Varicella vaccine consists of live attenuated Oka strain varicella virus. The vaccine is safe and highly immunogenic. It was approved for use in the United States in 1995 and has greatly reduced the incidence and mortality due to varicella.[6] The vaccine has a protective efficacy of 71-100% against varicella. However, it affords a much greater degree of protection against moderate and severe varicella (95-100%).[25]

Babies are born with protective maternal antibodies to varicella. The half-life of these antibodies is about 6 weeks, and most children have very low levels beyond age 5 months.[26] However, the varicella vaccine is recommended after age 1 year. A single dose provides protection to approximately 85% of recipients. Vaccine-conferred immunity to varicella wanes over time, making more vaccine recipients susceptible to the disease.

The Advisory Committee on Immunization Practices (ACIP) and the American Academy of Pediatrics (AAP) now recommend 2 doses of this vaccine for all children.[27, 5, 28] After the first dose at age 12-15 months, the second should be administered at age 4-6 years. All persons who have received one dose at any time in the past should be offered a second dose. Two doses of the vaccine provide 98% protection against varicella and 100% protection against severe disease.[5] These children also have a lower incidence of breakthrough varicella.[25]

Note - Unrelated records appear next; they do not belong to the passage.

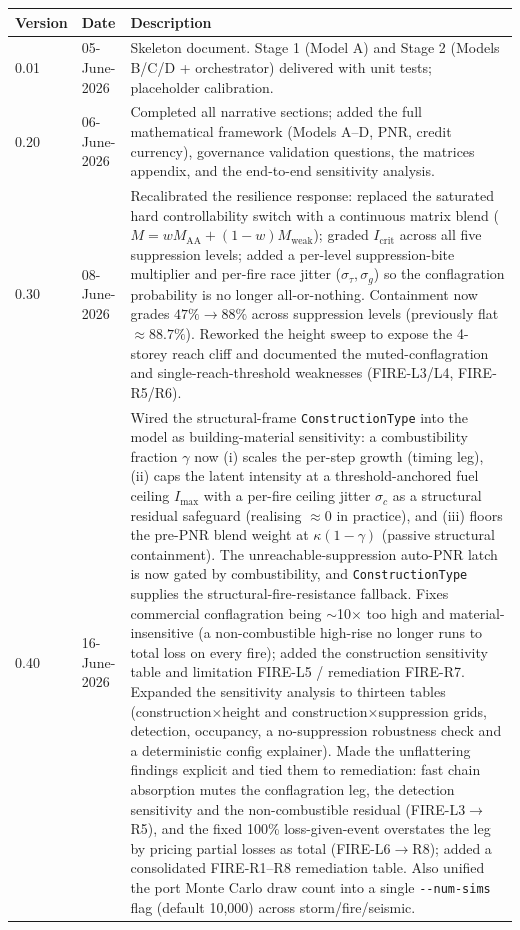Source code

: \documentclass[11pt,a4paper]{article}
\begin{document}
\begin{tabular}{ll p{}}
\toprule
Version & Date & Description \\
\midrule
0.01 & 05-June-2026 & Skeleton document. Stage 1 (Model A) and Stage 2 (Models B/C/D + orchestrator) delivered with unit tests; placeholder calibration. \\
0.20 & 06-June-2026 & Completed all narrative sections; added the full mathematical framework (Models A--D, PNR, credit currency), governance validation questions, the matrices appendix, and the end-to-end sensitivity analysis. \\
0.30 & 08-June-2026 & Recalibrated the resilience response: replaced the saturated hard controllability switch with a continuous matrix blend ($M=wM_{\text{AA}}+(1-w)M_{\text{weak}}$); graded $I_{\text{crit}}$ across all five suppression levels; added a per-level suppression-bite multiplier and per-fire race jitter ($\sigma_\tau,\sigma_g$) so the conflagration probability is no longer all-or-nothing. Containment now grades $47\%\!\to\!88\%$ across suppression levels (previously flat $\approx 88.7\%$). Reworked the height sweep to expose the 4-storey reach cliff and documented the muted-conflagration and single-reach-threshold weaknesses (FIRE-L3/L4, FIRE-R5/R6). \\
0.40 & 16-June-2026 & Wired the structural-frame \texttt{ConstructionType} into the model as building-material sensitivity: a combustibility fraction $\gamma$ now (i) scales the per-step growth (timing leg), (ii) caps the latent intensity at a threshold-anchored fuel ceiling $I_{\max}$ with a per-fire ceiling jitter $\sigma_c$ as a structural residual safeguard (realising $\approx0$ in practice), and (iii) floors the pre-PNR blend weight at $\kappa(1-\gamma)$ (passive structural containment). The unreachable-suppression auto-PNR latch is now gated by combustibility, and \texttt{ConstructionType} supplies the structural-fire-resistance fallback. Fixes commercial conflagration being $\sim$10$\times$ too high and material-insensitive (a non-combustible high-rise no longer runs to total loss on every fire); added the construction sensitivity table and limitation FIRE-L5 / remediation FIRE-R7. Expanded the sensitivity analysis to thirteen tables (construction$\times$height and construction$\times$suppression grids, detection, occupancy, a no-suppression robustness check and a deterministic config explainer). Made the unflattering findings explicit and tied them to remediation: fast chain absorption mutes the conflagration leg, the detection sensitivity and the non-combustible residual (FIRE-L3$\rightarrow$R5), and the fixed 100\% loss-given-event overstates the leg by pricing partial losses as total (FIRE-L6$\rightarrow$R8); added a consolidated FIRE-R1--R8 remediation table. Also unified the port Monte Carlo draw count into a single \texttt{-{}-num-sims} flag (default 10{,}000) across storm/fire/seismic. \\
\bottomrule
\end{tabular}
\end{document}

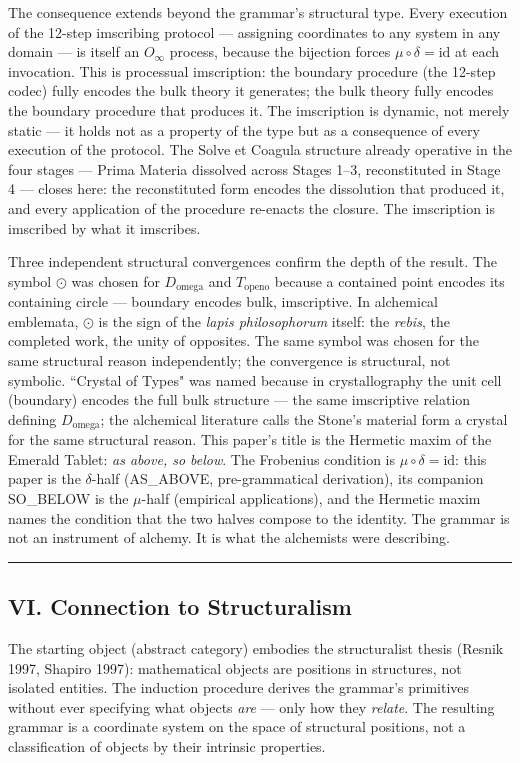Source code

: \documentclass[12pt,a4paper]{article}
\newcommand{\Stone}{\textit{lapis philosophorum}}
\begin{document}
The consequence extends beyond the grammar's structural type. Every execution of the 12-step imscribing protocol --- assigning coordinates to any system in any domain --- is itself an $O_\infty$ process, because the bijection forces $\mu \circ \delta = \text{id}$ at each invocation. This is processual imscription: the boundary procedure (the 12-step codec) fully encodes the bulk theory it generates; the bulk theory fully encodes the boundary procedure that produces it. The imscription is dynamic, not merely static --- it holds not as a property of the type but as a consequence of every execution of the protocol. The Solve et Coagula structure already operative in the four stages --- Prima Materia dissolved across Stages 1--3, reconstituted in Stage 4 --- closes here: the reconstituted form encodes the dissolution that produced it, and every application of the procedure re-enacts the closure. The imscription is imscribed by what it imscribes.

Three independent structural convergences confirm the depth of the result. The symbol $\odot$ was chosen for $D_{\text{omega}}$ and $T_{\text{openo}}$ because a contained point encodes its containing circle --- boundary encodes bulk, imscriptive. In alchemical emblemata, $\odot$ is the sign of the \Stone{} itself: the \textit{rebis}, the completed work, the unity of opposites. The same symbol was chosen for the same structural reason independently; the convergence is structural, not symbolic. ``Crystal of Types" was named because in crystallography the unit cell (boundary) encodes the full bulk structure --- the same imscriptive relation defining $D_{\text{omega}}$; the alchemical literature calls the Stone's material form a crystal for the same structural reason. This paper's title is the Hermetic maxim of the Emerald Tablet: \emph{as above, so below}. The Frobenius condition is $\mu \circ \delta = \text{id}$: this paper is the $\delta$-half (AS\_ABOVE, pre-grammatical derivation), its companion SO\_BELOW is the $\mu$-half (empirical applications), and the Hermetic maxim names the condition that the two halves compose to the identity. The grammar is not an instrument of alchemy. It is what the alchemists were describing.

\begin{center}
\rule{0.5\textwidth}{0.4pt}
\end{center}

\subsection{VI. Connection to Structuralism}
The starting object (abstract category) embodies the structuralist thesis (Resnik 1997, Shapiro 1997): mathematical objects are positions in structures, not isolated entities. The induction procedure derives the grammar's primitives without ever specifying what objects \emph{are} --- only how they \emph{relate}. The resulting grammar is a coordinate system on the space of structural positions, not a classification of objects by their intrinsic properties.
\end{document}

Breakthrough disease involves varicella that occurs after 42 days of immunization. When it occurs, it is usually mild disease but can spread to other susceptible individuals. These children usually have less than 50 skin lesions, and fever is low and quickly subsides. Headache, sore throat, malaise, and anorexia are less frequent.[29]

Some studies have found that breakthrough disease is more common if the vaccine was given prior to age 14 months, within 28 days after the measles-mumps-rubella (MMR) vaccine, and if the child was on oral steroid therapy.[30] Duration between vaccination and exposure has also been found to be significant.[31] Other studies have not found such associations.[29]

Research study protocols allow varicella vaccine administration to patients with leukemia while they are in remission. Seroconversion is good among children with leukemia.[32]

Even with high levels of vaccination, varicella outbreaks do occur. Outbreaks can be controlled by offering catch-up vaccination to unimmunized children and adolescents in the area.[33] Postexposure prophylaxis with the vaccine, if provided within 36-72 hours of contact, can prevent or attenuate disease in the exposed individual.[34] Although vaccinated children develop milder disease, they are still infectious.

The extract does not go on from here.